MATERIALS PROVIDED:
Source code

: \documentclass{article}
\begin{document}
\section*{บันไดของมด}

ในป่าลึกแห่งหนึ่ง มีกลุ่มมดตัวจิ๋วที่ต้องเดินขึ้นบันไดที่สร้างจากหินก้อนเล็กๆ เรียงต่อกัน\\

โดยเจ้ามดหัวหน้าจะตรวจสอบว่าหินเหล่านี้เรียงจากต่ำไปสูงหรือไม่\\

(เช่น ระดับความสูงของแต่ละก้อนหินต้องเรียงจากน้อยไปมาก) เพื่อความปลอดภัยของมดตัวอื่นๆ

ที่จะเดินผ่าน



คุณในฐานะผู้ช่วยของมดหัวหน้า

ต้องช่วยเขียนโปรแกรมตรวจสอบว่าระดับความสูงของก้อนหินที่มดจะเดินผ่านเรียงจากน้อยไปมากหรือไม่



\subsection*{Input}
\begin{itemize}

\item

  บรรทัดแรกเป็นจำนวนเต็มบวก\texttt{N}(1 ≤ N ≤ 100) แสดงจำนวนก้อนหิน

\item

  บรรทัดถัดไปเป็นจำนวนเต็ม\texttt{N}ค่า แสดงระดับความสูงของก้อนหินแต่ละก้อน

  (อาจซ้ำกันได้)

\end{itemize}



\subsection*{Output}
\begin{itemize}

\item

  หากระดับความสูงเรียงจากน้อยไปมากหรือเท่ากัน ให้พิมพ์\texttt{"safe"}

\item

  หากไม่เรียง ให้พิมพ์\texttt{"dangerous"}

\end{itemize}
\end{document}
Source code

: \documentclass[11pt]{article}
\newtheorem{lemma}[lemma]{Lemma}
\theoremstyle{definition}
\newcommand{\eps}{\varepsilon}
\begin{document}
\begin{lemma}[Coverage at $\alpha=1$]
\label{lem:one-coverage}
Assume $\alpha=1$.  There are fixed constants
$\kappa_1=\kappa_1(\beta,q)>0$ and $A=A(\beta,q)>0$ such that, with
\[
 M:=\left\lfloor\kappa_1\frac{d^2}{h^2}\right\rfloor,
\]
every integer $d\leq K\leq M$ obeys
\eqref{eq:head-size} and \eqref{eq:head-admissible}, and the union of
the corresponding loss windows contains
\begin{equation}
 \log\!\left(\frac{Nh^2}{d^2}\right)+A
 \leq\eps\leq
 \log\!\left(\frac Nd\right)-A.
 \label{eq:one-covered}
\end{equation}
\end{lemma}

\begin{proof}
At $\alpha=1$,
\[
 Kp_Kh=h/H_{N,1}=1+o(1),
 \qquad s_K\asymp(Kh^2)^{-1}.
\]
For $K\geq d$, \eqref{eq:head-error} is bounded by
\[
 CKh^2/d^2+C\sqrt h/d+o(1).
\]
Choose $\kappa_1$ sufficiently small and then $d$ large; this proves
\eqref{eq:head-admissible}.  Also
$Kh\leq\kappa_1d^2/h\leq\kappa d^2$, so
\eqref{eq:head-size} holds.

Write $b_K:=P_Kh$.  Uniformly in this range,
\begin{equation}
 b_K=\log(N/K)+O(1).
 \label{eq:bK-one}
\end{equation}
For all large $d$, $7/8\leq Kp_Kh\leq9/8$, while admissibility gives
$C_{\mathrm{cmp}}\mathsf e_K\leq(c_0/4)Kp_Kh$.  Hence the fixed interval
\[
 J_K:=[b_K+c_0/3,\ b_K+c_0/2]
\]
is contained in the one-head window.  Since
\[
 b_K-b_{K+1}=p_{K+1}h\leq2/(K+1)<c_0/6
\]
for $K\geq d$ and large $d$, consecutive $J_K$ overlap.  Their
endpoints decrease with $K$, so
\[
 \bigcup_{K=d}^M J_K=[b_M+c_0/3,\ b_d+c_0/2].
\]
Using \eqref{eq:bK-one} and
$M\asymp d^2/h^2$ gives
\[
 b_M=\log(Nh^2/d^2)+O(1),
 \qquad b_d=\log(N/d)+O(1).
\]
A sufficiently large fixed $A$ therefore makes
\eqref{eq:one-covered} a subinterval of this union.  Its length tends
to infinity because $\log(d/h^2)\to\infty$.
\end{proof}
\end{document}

PROBLEM TO SOLVE:
Which lines of the material above hold the string "documentclass"? Pull them out.

RESPONSE TO THE EXERCISE:
: \documentclass{article}
: \documentclass[11pt]{article}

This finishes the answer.